EXERCISE DESCRIPTION. For this exercise, copy the data exactly and omit any images.

INPUT FOR THIS TASK.
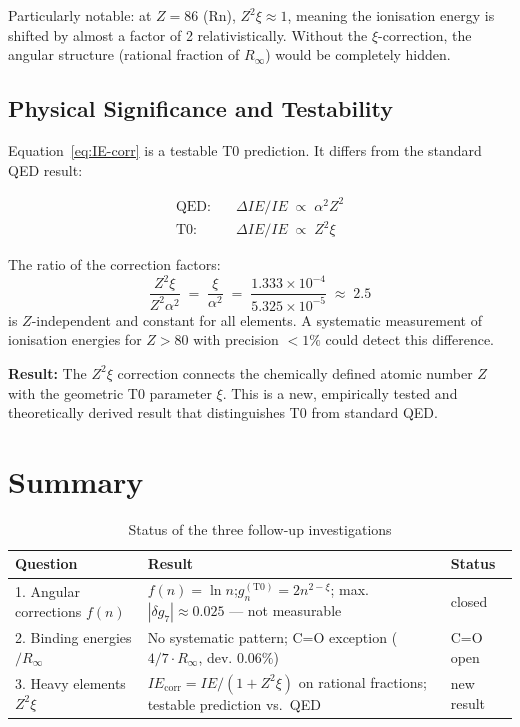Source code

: Particularly notable: at $Z = 86$ (Rn), $Z^2\xi \approx 1$, meaning
the ionisation energy is shifted by almost a factor of 2 relativistically.
Without the $\xi$-correction, the angular structure (rational fraction of
$R_\infty$) would be completely hidden.

\subsection{Physical Significance and Testability}
\label{subsec:significance}

Equation~\eqref{eq:IE-corr} is a testable T0 prediction.
It differs from the standard QED result:

\begin{align}
  \text{QED:}\quad &\Delta IE/IE \;\propto\; \alpha^2 Z^2 \\
  \text{T0:}\quad  &\Delta IE/IE \;\propto\; Z^2 \xi
\end{align}

The ratio of the correction factors:
\begin{equation}
  \frac{Z^2 \xi}{Z^2 \alpha^2} \;=\; \frac{\xi}{\alpha^2}
  \;=\; \frac{1.333 \times 10^{-4}}{5.325 \times 10^{-5}}
  \;\approx\; 2.5
\end{equation}
is $Z$-independent and constant for all elements. A systematic measurement
of ionisation energies for $Z > 80$ with precision $<1\%$ could detect
this difference.

\textbf{Result:} The $Z^2\xi$ correction connects the chemically defined
atomic number $Z$ with the geometric T0 parameter $\xi$. This is a new,
empirically tested and theoretically derived result that distinguishes
T0 from standard QED.

\section{Summary}
\label{sec:169-summary}

\begin{table}[htbp]
\centering
\caption{Status of the three follow-up investigations}
\label{tab:status}
\begin{tabular}{p{4cm}p{7cm}l}
\hline
Question & Result & Status \\
\hline
1. Angular corrections $f(n)$
  & $f(n) = \ln n$;\quad $g_n^{(\mathrm{T0})} = 2n^{2-\xi}$;\quad
    max. $|\delta g_7| \approx 0.025$ — not measurable
  & closed \\[4pt]
2. Binding energies $/ R_\infty$
  & No systematic pattern; C=O exception ($4/7 \cdot R_\infty$, dev. $0.06\%$)
  & C=O open \\[4pt]
3. Heavy elements $Z^2\xi$
  & $IE_\mathrm{corr} = IE/(1+Z^2\xi)$ on rational fractions;
    testable prediction vs.\ QED
  & new result \\
\hline
\end{tabular}
\end{table}

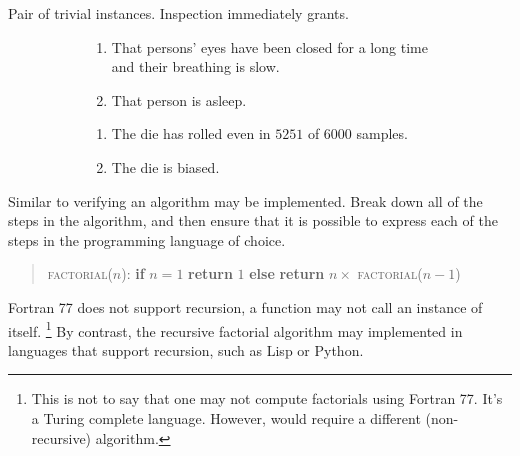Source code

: \begin{note}
  Pair of trivial instances.
  Inspection immediately grants.
  \begin{illustration}
    \begin{figure}[h!]
    \mbox{}\hfill
    \begin{subfigure}{0.45\linewidth}
      \begin{enumerate}
      \item That persons' eyes have been closed for a long time and their breathing is slow.
      \item That person is asleep.
      \end{enumerate}
      \caption{}
    \end{subfigure}
    \hfill
    \begin{subfigure}{0.45\linewidth}
      \begin{enumerate}
      \item The die has rolled even in \(5251\) of \(6000\) samples.
      \item The die is biased.
      \end{enumerate}
      \caption{}
    \end{subfigure}
    \hfill\mbox{}
    \caption{}
    \label{fig:ideaS:basic-examples}
  \end{figure}
\end{illustration}
\end{note}

\begin{note}
  Similar to verifying an algorithm may be implemented.
  Break down all of the steps in the algorithm, and then ensure that it is possible to express each of the steps in the programming language of choice.

  \begin{quote}
    \textsc{factorial}(\(n\)):\newline
    \textbf{if} \(n = 1\)\newline
    \mbox{}\indent \textbf{return} \(1\)\newline
    \textbf{else}\newline
    \mbox{}\indent \textbf{return} \(n \times\) \textsc{factorial}(\(n-1\))
  \end{quote}

  Fortran 77 does not support recursion, a function may not call an instance of itself.\nolinebreak
  \footnote{
    This is not to say that one may not compute factorials using Fortran 77.
    It's a Turing complete language.
    However, would require a different (non-recursive) algorithm.
  }
  By contrast, the recursive factorial algorithm may implemented in languages that support recursion, such as Lisp or Python.
\end{note}

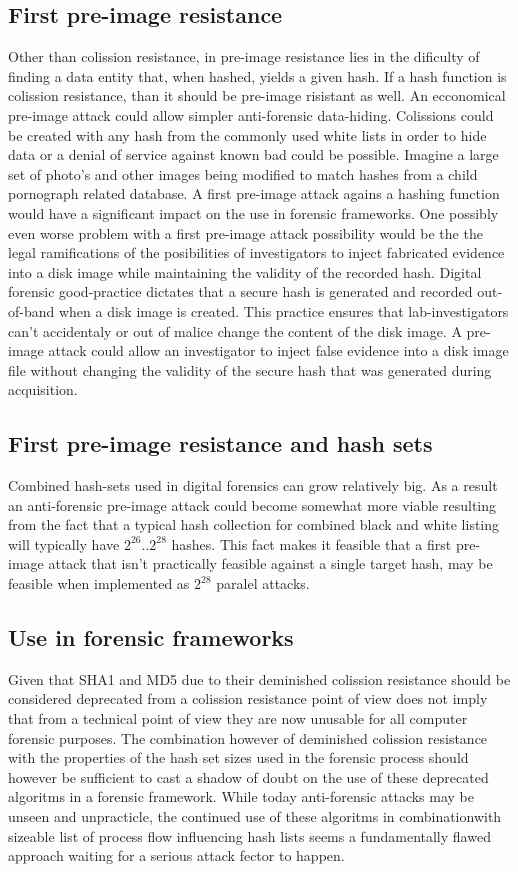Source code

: \subsection{First pre-image resistance}
Other than colission resistance, in pre-image resistance lies in the dificulty of finding a data entity that, when hashed, yields a given hash. If a hash function is colission resistance, than it should be pre-image risistant as well. An ecconomical pre-image attack could allow simpler anti-forensic data-hiding. Colissions could be created with any hash from the commonly used white lists in order to hide data or a denial of service against known bad could be possible. Imagine a large set of photo's and other images being modified to match hashes from a child pornograph related database. A first pre-image attack agains a hashing function would have a significant impact on the use in forensic frameworks. One possibly even worse problem with a first pre-image attack possibility would be the the legal ramifications of the posibilities of investigators to inject fabricated evidence into a disk image while maintaining the validity of the recorded hash. Digital forensic good-practice dictates that a secure hash is generated and recorded out-of-band when a disk image is created. This practice ensures that lab-investigators can't accidentaly or out of malice change the content of the disk image. A pre-image attack could allow an investigator to inject false evidence into a disk image file without changing the validity of the secure hash that was generated during acquisition. 
\subsection{First pre-image resistance and hash sets}
Combined hash-sets used in digital forensics can grow relatively big. As a result an anti-forensic pre-image attack could become somewhat more viable resulting from the fact that a typical hash collection for combined black and white listing will typically have \(2^{26} .. 2^{28} \) hashes. This fact makes it feasible that a first pre-image attack that isn't practically feasible against a single target hash, may be feasible when implemented as \(2^{28}\) paralel attacks. 
\subsection{Use in forensic frameworks}
Given that SHA1 and MD5 due to their deminished colission resistance should be considered deprecated from a colission resistance point of view does not imply that from a technical point of view they are now unusable for all computer forensic purposes. The combination however of deminished colission resistance with the properties of the hash set sizes used in the forensic process should however be sufficient to cast a shadow of doubt on the use of these deprecated algoritms in a forensic framework. While today anti-forensic attacks may be unseen and unpracticle, the continued use of these algoritms in combinationwith sizeable list of process flow influencing hash lists seems a fundamentally flawed approach waiting for a serious attack fector to happen.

FINISHED TASK.
Source code

: Particularly notable: at $Z = 86$ (Rn), $Z^2\xi \approx 1$, meaning
the ionisation energy is shifted by almost a factor of 2 relativistically.
Without the $\xi$-correction, the angular structure (rational fraction of
$R_\infty$) would be completely hidden.

\subsection{Physical Significance and Testability}
\label{subsec:significance}

Equation~\eqref{eq:IE-corr} is a testable T0 prediction.
It differs from the standard QED result:

\begin{align}
  \text{QED:}\quad &\Delta IE/IE \;\propto\; \alpha^2 Z^2 \\
  \text{T0:}\quad  &\Delta IE/IE \;\propto\; Z^2 \xi
\end{align}

The ratio of the correction factors:
\begin{equation}
  \frac{Z^2 \xi}{Z^2 \alpha^2} \;=\; \frac{\xi}{\alpha^2}
  \;=\; \frac{1.333 \times 10^{-4}}{5.325 \times 10^{-5}}
  \;\approx\; 2.5
\end{equation}
is $Z$-independent and constant for all elements. A systematic measurement
of ionisation energies for $Z > 80$ with precision $<1\%$ could detect
this difference.

\textbf{Result:} The $Z^2\xi$ correction connects the chemically defined
atomic number $Z$ with the geometric T0 parameter $\xi$. This is a new,
empirically tested and theoretically derived result that distinguishes
T0 from standard QED.

\section{Summary}
\label{sec:169-summary}

\begin{table}[htbp]
\centering
\caption{Status of the three follow-up investigations}
\label{tab:status}
\begin{tabular}{p{4cm}p{7cm}l}
\hline
Question & Result & Status \\
\hline
1. Angular corrections $f(n)$
  & $f(n) = \ln n$;\quad $g_n^{(\mathrm{T0})} = 2n^{2-\xi}$;\quad
    max. $|\delta g_7| \approx 0.025$ — not measurable
  & closed \\[4pt]
2. Binding energies $/ R_\infty$
  & No systematic pattern; C=O exception ($4/7 \cdot R_\infty$, dev. $0.06\%$)
  & C=O open \\[4pt]
3. Heavy elements $Z^2\xi$
  & $IE_\mathrm{corr} = IE/(1+Z^2\xi)$ on rational fractions;
    testable prediction vs.\ QED
  & new result \\
\hline
\end{tabular}
\end{table}

Source code

: \begin{note}
  Pair of trivial instances.
  Inspection immediately grants.
  \begin{illustration}
    \begin{figure}[h!]
    \mbox{}\hfill
    \begin{subfigure}{0.45\linewidth}
      \begin{enumerate}
      \item That persons' eyes have been closed for a long time and their breathing is slow.
      \item That person is asleep.
      \end{enumerate}
      \caption{}
    \end{subfigure}
    \hfill
    \begin{subfigure}{0.45\linewidth}
      \begin{enumerate}
      \item The die has rolled even in \(5251\) of \(6000\) samples.
      \item The die is biased.
      \end{enumerate}
      \caption{}
    \end{subfigure}
    \hfill\mbox{}
    \caption{}
    \label{fig:ideaS:basic-examples}
  \end{figure}
\end{illustration}
\end{note}

\begin{note}
  Similar to verifying an algorithm may be implemented.
  Break down all of the steps in the algorithm, and then ensure that it is possible to express each of the steps in the programming language of choice.

  \begin{quote}
    \textsc{factorial}(\(n\)):\newline
    \textbf{if} \(n = 1\)\newline
    \mbox{}\indent \textbf{return} \(1\)\newline
    \textbf{else}\newline
    \mbox{}\indent \textbf{return} \(n \times\) \textsc{factorial}(\(n-1\))
  \end{quote}

  Fortran 77 does not support recursion, a function may not call an instance of itself.\nolinebreak
  \footnote{
    This is not to say that one may not compute factorials using Fortran 77.
    It's a Turing complete language.
    However, would require a different (non-recursive) algorithm.
  }
  By contrast, the recursive factorial algorithm may implemented in languages that support recursion, such as Lisp or Python.
\end{note}

Source code

: \subsection{First pre-image resistance}
Other than colission resistance, in pre-image resistance lies in the dificulty of finding a data entity that, when hashed, yields a given hash. If a hash function is colission resistance, than it should be pre-image risistant as well. An ecconomical pre-image attack could allow simpler anti-forensic data-hiding. Colissions could be created with any hash from the commonly used white lists in order to hide data or a denial of service against known bad could be possible. Imagine a large set of photo's and other images being modified to match hashes from a child pornograph related database. A first pre-image attack agains a hashing function would have a significant impact on the use in forensic frameworks. One possibly even worse problem with a first pre-image attack possibility would be the the legal ramifications of the posibilities of investigators to inject fabricated evidence into a disk image while maintaining the validity of the recorded hash. Digital forensic good-practice dictates that a secure hash is generated and recorded out-of-band when a disk image is created. This practice ensures that lab-investigators can't accidentaly or out of malice change the content of the disk image. A pre-image attack could allow an investigator to inject false evidence into a disk image file without changing the validity of the secure hash that was generated during acquisition. 
\subsection{First pre-image resistance and hash sets}
Combined hash-sets used in digital forensics can grow relatively big. As a result an anti-forensic pre-image attack could become somewhat more viable resulting from the fact that a typical hash collection for combined black and white listing will typically have \(2^{26} .. 2^{28} \) hashes. This fact makes it feasible that a first pre-image attack that isn't practically feasible against a single target hash, may be feasible when implemented as \(2^{28}\) paralel attacks. 
\subsection{Use in forensic frameworks}
Given that SHA1 and MD5 due to their deminished colission resistance should be considered deprecated from a colission resistance point of view does not imply that from a technical point of view they are now unusable for all computer forensic purposes. The combination however of deminished colission resistance with the properties of the hash set sizes used in the forensic process should however be sufficient to cast a shadow of doubt on the use of these deprecated algoritms in a forensic framework. While today anti-forensic attacks may be unseen and unpracticle, the continued use of these algoritms in combinationwith sizeable list of process flow influencing hash lists seems a fundamentally flawed approach waiting for a serious attack fector to happen.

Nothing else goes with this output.